This article reviews the publicly available information on all four of these recent Russian launches, and attempts to shed some light on why these particular RPO activities have created concerns. It documents the timeline of what we know about the Russian RPO activities, drawing on open source analysis from the hobbyist satellite observer community, and compares the Russian RPO activities to similar American and Chinese RPO activities. It concludes that, as was the case with previous Chinese and American RPO activities, the Russian RPO activities appear to be aimed more at developing on-orbit inspection or intelligence capabilities than an ASAT weapons system, although the technology could be used for ASAT applications in the future. These activities reinforce the need for more transparency on space activities to increase monitoring of RPO and similar dual-use capabilities, as well as the development of norms of behavior to help distinguish between peaceful space activities and hostile threats.

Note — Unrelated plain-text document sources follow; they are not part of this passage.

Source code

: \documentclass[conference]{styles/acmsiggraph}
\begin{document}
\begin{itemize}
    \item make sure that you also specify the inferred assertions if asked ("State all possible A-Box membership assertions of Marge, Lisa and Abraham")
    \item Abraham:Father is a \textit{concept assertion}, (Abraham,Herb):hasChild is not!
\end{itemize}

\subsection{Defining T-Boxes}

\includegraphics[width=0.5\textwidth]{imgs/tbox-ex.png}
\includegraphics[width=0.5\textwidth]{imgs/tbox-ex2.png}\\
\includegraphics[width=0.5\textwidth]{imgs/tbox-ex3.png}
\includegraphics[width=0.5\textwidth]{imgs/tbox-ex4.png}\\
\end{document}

On December 25, 2013, a Rockot space launch vehicle (SLV) launched from Plesetsk Cosmodrome in northwest Russia at 0:31 UTC on what appeared to be another routine launch to replenish the Rodnik constellation. The Rodnik satellites are the current generation of store-and-dump communications satellites, which store messages uploaded from end users and then downlink them when the satellite passes over a receiving station. The launch was publicly announced, and shortly afterwards the Russian Defense Ministry announced that the three spacecraft had successfully separated from the upper stage.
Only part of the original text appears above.